#### WHAT THE EXERCISE ASKS:
From the first line to the last, restate the data exactly, leaving out the images.

Records drawn from a dataset
'''

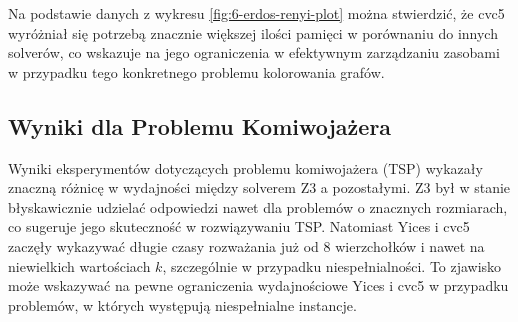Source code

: Na podstawie danych z wykresu \ref{fig:6-erdos-renyi-plot} można stwierdzić, że cvc5 wyróżniał się potrzebą znacznie większej ilości pamięci w porównaniu do innych solverów, co wskazuje na jego ograniczenia w efektywnym zarządzaniu zasobami w przypadku tego konkretnego problemu kolorowania grafów.

\subsection{Wyniki dla Problemu Komiwojażera}

Wyniki eksperymentów dotyczących problemu komiwojażera (TSP) wykazały znaczną różnicę w wydajności między solverem Z3 a pozostałymi. Z3 był w stanie błyskawicznie udzielać odpowiedzi nawet dla problemów o znacznych rozmiarach, co sugeruje jego skuteczność w rozwiązywaniu TSP. Natomiast Yices i cvc5 zaczęły wykazywać długie czasy rozważania już od 8 wierzchołków i nawet na niewielkich wartościach $k$, szczególnie w przypadku niespełnialności. To zjawisko może wskazywać na pewne ograniczenia wydajnościowe Yices i cvc5 w przypadku problemów, w których występują niespełnialne instancje.

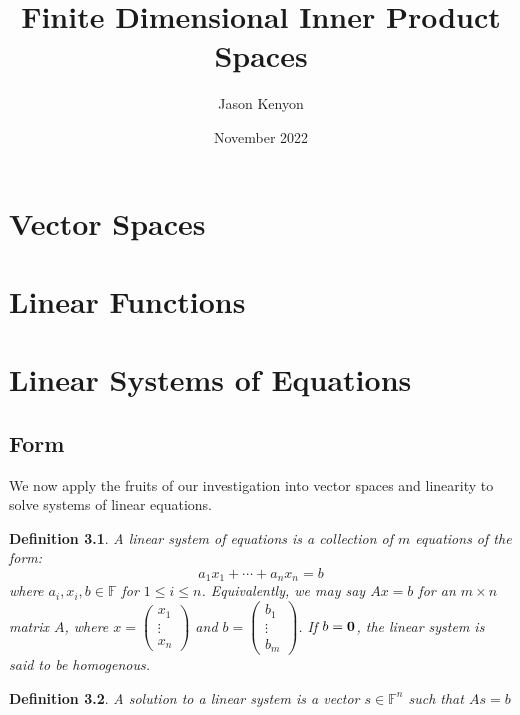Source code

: \documentclass{amsbook}
\title{Finite Dimensional Inner Product Spaces}
\author{Jason Kenyon}
\date{November 2022}
\newtheorem{defn}{Definition}
\begin{document}
\maketitle
\tableofcontents

\chapter{Vector Spaces}

\chapter{Linear Functions}
\chapter{Linear Systems of Equations}
\section*{Form}
We now apply the fruits of our investigation into vector spaces and linearity to solve systems of linear equations.
\begin{defn}
  A linear system of equations is a collection of $m$ equations of the form:
  $$a_{1}x_{1}+ \cdots +a_{n}x_{n}=b$$ where $a_{i}, x_{i},b \in \mathbb{F}$ for $1 \leq i \leq n$. Equivalently, we may say
  $Ax=b$ for an $m \times n$ matrix $A$, where $x= \begin{pmatrix} x_{1} \\ \vdots \\ x_{n}\end{pmatrix}$ and $b= \begin{pmatrix} b_{1} \\ \vdots \\ b_{m}\end{pmatrix}$.
  If $b=\bold{0}$, the linear system is said to be homogenous.
\end{defn}
\begin{defn}
A solution to a linear system is a vector $s \in \mathbb{F}^{n}$ such that $As=b$
\end{defn}
\end{document}
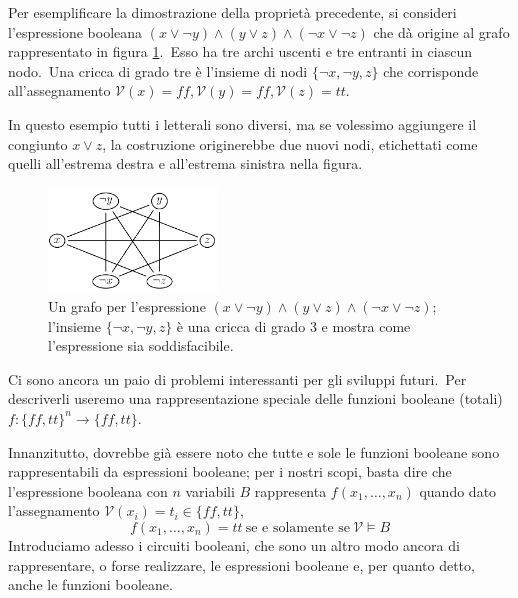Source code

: \begin{example}
    Per esemplificare la dimostrazione della proprietà precedente, si consideri l'espressione booleana $(x \lor \neg y) \land (y \lor z) \land (\neg x \lor \neg z)$ che dà origine al grafo rappresentato in figura \ref{fig:cricca}.\
    Esso ha tre archi uscenti e tre entranti in ciascun nodo.\
    Una cricca di grado tre è l'insieme di nodi $\{\neg x, \neg y, z\}$ che corrisponde all'assegnamento $\mathcal{V}(x) = \mathit{ff}, \mathcal{V}(y) = \mathit{ff}, \mathcal{V}(z) = \mathit{tt}$.\

    In questo esempio tutti i letterali sono diversi, ma se volessimo aggiungere il congiunto $x \lor z$, la costruzione originerebbe due nuovi nodi, etichettati come quelli all'estrema destra e all'estrema sinistra nella figura.
    \begin{figure}[H]
        \centering
        \includegraphics[width = 0.4\textwidth]{images/grafoCricca.png}
        \caption{Un grafo per l'espressione $(x \lor \neg y) \land (y \lor z) \land (\neg x \lor \neg z)$; l'insieme $\{\neg x, \neg y,z\}$ è una cricca di grado 3 e mostra come l'espressione sia soddisfacibile.}
        \label{fig:cricca}
    \end{figure}
\end{example}

\noindent Ci sono ancora un paio di problemi interessanti per gli sviluppi futuri.\
Per descriverli useremo una rappresentazione speciale delle funzioni booleane (totali) $f: \{\mathit{ff}, \mathit{tt}\}^n \rightarrow \{\mathit{ff}, \mathit{tt}\}$.\

Innanzitutto, dovrebbe già essere noto che tutte e sole le funzioni booleane sono rappresentabili da espressioni booleane; per i nostri scopi, basta dire che l'espressione booleana con $n$ variabili $B$ rappresenta $f(x_1, \dots ,x_n)$ quando dato l'assegnamento $\mathcal{V}(x_i) = t_i \in \{\mathit{ff},\mathit{tt}\}$,
\[f(x_1, \dots ,x_n)=\mathit{tt}\ \mbox{se e solamente se}\ \mathcal{V} \vDash B\]
Introduciamo adesso i circuiti booleani, che sono un altro modo ancora di rappresentare, o forse realizzare, le espressioni booleane e, per quanto detto, anche le funzioni booleane.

'''

#### SOLUTION TO THE PROBLEM:
Source code

: Na podstawie danych z wykresu \ref{fig:6-erdos-renyi-plot} można stwierdzić, że cvc5 wyróżniał się potrzebą znacznie większej ilości pamięci w porównaniu do innych solverów, co wskazuje na jego ograniczenia w efektywnym zarządzaniu zasobami w przypadku tego konkretnego problemu kolorowania grafów.

\subsection{Wyniki dla Problemu Komiwojażera}

Wyniki eksperymentów dotyczących problemu komiwojażera (TSP) wykazały znaczną różnicę w wydajności między solverem Z3 a pozostałymi. Z3 był w stanie błyskawicznie udzielać odpowiedzi nawet dla problemów o znacznych rozmiarach, co sugeruje jego skuteczność w rozwiązywaniu TSP. Natomiast Yices i cvc5 zaczęły wykazywać długie czasy rozważania już od 8 wierzchołków i nawet na niewielkich wartościach $k$, szczególnie w przypadku niespełnialności. To zjawisko może wskazywać na pewne ograniczenia wydajnościowe Yices i cvc5 w przypadku problemów, w których występują niespełnialne instancje.

Source code

: \documentclass{amsbook}
\title{Finite Dimensional Inner Product Spaces}
\author{Jason Kenyon}
\date{November 2022}
\newtheorem{defn}{Definition}
\begin{document}
\maketitle
\tableofcontents

\chapter{Vector Spaces}

\chapter{Linear Functions}
\chapter{Linear Systems of Equations}
\section*{Form}
We now apply the fruits of our investigation into vector spaces and linearity to solve systems of linear equations.
\begin{defn}
  A linear system of equations is a collection of $m$ equations of the form:
  $$a_{1}x_{1}+ \cdots +a_{n}x_{n}=b$$ where $a_{i}, x_{i},b \in \mathbb{F}$ for $1 \leq i \leq n$. Equivalently, we may say
  $Ax=b$ for an $m \times n$ matrix $A$, where $x= \begin{pmatrix} x_{1} \\ \vdots \\ x_{n}\end{pmatrix}$ and $b= \begin{pmatrix} b_{1} \\ \vdots \\ b_{m}\end{pmatrix}$.
  If $b=\bold{0}$, the linear system is said to be homogenous.
\end{defn}
\begin{defn}
A solution to a linear system is a vector $s \in \mathbb{F}^{n}$ such that $As=b$
\end{defn}
\end{document}
Source code

: \begin{example}
    Per esemplificare la dimostrazione della proprietà precedente, si consideri l'espressione booleana $(x \lor \neg y) \land (y \lor z) \land (\neg x \lor \neg z)$ che dà origine al grafo rappresentato in figura \ref{fig:cricca}.\
    Esso ha tre archi uscenti e tre entranti in ciascun nodo.\
    Una cricca di grado tre è l'insieme di nodi $\{\neg x, \neg y, z\}$ che corrisponde all'assegnamento $\mathcal{V}(x) = \mathit{ff}, \mathcal{V}(y) = \mathit{ff}, \mathcal{V}(z) = \mathit{tt}$.\

    In questo esempio tutti i letterali sono diversi, ma se volessimo aggiungere il congiunto $x \lor z$, la costruzione originerebbe due nuovi nodi, etichettati come quelli all'estrema destra e all'estrema sinistra nella figura.
    \begin{figure}[H]
        \centering
        \includegraphics[width = 0.4\textwidth]{images/grafoCricca.png}
        \caption{Un grafo per l'espressione $(x \lor \neg y) \land (y \lor z) \land (\neg x \lor \neg z)$; l'insieme $\{\neg x, \neg y,z\}$ è una cricca di grado 3 e mostra come l'espressione sia soddisfacibile.}
        \label{fig:cricca}
    \end{figure}
\end{example}

\noindent Ci sono ancora un paio di problemi interessanti per gli sviluppi futuri.\
Per descriverli useremo una rappresentazione speciale delle funzioni booleane (totali) $f: \{\mathit{ff}, \mathit{tt}\}^n \rightarrow \{\mathit{ff}, \mathit{tt}\}$.\

Innanzitutto, dovrebbe già essere noto che tutte e sole le funzioni booleane sono rappresentabili da espressioni booleane; per i nostri scopi, basta dire che l'espressione booleana con $n$ variabili $B$ rappresenta $f(x_1, \dots ,x_n)$ quando dato l'assegnamento $\mathcal{V}(x_i) = t_i \in \{\mathit{ff},\mathit{tt}\}$,
\[f(x_1, \dots ,x_n)=\mathit{tt}\ \mbox{se e solamente se}\ \mathcal{V} \vDash B\]
Introduciamo adesso i circuiti booleani, che sono un altro modo ancora di rappresentare, o forse realizzare, le espressioni booleane e, per quanto detto, anche le funzioni booleane.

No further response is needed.